Compared to current therapies in oncology, OmomycCPP presents several advantages. First, in contrast to targeted therapies, Myc inhibition has proven to be effective against several types of tumors independently of their mutational status or Myc expression levels, without evidence of any resistance to it even after long term treatment. In contrast to competitor Myc inhibitors in the Pharma industry’s pipeline, OmomycCPP constitutes the most direct and specific Myc inhibitor available to date and acts against all members of the Myc family, c-, N- and L-Myc, which are usually mutated or amplified in a mutually exclusive manner in multiple types of cancers, increasing the spectrum of treatable tumors. In addition, Omomyc selectively blocks a subset of Myc functions, resulting in only mild, well-tolerated and completely reversible side effects in vivo. Moreover, in the context of glioblastoma as a first indication, OmomycCPP’s ability to efficiently reach the brain following nasal administration is a significant advantage compared to chemotherapy, small molecule approaches and nucleic acid delivery, which often have limited efficacy in CNS diseases. While personalized therapies tend to atomize the glioblastoma and oncology market by being applicable to specific subsets of the patient population, our approach has the potential to treat all cancer patients, regardless of their mutational status.

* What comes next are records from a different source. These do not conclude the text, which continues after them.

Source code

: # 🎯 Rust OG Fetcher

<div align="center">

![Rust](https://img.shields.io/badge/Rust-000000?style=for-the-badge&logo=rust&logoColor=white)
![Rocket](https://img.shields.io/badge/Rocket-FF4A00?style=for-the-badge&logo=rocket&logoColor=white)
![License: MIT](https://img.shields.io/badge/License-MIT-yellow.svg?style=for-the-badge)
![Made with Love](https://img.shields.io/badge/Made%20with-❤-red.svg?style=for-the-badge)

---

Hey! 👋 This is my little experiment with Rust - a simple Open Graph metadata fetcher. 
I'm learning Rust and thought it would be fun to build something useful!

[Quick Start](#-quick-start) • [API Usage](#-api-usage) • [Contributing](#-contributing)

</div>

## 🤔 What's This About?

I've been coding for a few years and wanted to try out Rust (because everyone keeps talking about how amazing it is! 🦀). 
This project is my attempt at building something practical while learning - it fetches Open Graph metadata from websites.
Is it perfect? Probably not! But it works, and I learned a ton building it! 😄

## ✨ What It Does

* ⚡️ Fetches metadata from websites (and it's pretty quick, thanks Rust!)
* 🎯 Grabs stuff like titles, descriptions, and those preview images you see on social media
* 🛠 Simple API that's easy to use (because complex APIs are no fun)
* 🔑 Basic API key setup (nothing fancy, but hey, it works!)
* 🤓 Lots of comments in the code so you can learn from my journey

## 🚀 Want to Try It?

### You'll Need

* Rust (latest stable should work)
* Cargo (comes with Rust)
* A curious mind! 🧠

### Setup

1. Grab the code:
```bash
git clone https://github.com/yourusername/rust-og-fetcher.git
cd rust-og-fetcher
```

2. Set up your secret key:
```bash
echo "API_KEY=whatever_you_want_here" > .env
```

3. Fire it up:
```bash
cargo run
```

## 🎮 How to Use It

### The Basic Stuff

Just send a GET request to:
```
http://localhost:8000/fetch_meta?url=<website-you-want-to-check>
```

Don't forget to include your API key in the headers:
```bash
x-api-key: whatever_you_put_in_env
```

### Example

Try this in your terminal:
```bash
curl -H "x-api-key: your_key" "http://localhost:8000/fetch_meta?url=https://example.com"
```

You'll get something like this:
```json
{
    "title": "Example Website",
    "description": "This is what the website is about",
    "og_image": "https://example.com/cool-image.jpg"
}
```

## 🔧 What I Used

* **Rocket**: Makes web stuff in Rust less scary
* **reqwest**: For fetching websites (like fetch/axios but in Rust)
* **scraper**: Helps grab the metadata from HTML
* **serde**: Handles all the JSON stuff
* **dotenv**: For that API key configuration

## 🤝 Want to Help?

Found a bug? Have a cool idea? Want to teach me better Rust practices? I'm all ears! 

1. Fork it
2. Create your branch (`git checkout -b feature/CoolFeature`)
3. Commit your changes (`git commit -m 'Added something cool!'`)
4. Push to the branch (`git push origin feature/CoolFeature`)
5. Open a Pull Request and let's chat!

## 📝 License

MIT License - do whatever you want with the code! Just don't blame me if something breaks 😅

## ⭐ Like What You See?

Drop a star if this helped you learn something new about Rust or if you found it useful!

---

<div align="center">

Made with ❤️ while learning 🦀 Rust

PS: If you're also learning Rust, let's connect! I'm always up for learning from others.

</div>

It is important to keep in mind that glioma is the most common malignant primary brain tumor and high grade glioma, glioblastoma multiforme (GB), is the most aggressive one. About 23.000 patients are diagnosed with GB each year (US and EU), with a dire prognosis and a median survival of only 15 months. No current therapy for GB is curative. Eventually, we aim at expanding Omomyc’s applications to most oncological diseases.
Thanks to this Instrument, we have managed our IPR strategy completing a Freedom-to-operate analysis (with excellent results) for the use of our product; we have selected the best CRO partners selection for safety studies, clinical trials coordination, and regulatory requirements; we have also requested and obtained an appointment with EMA for a briefing meeting in September 2016; finally, we have refined our business development plan (including market and cost analysis, and funding strategy).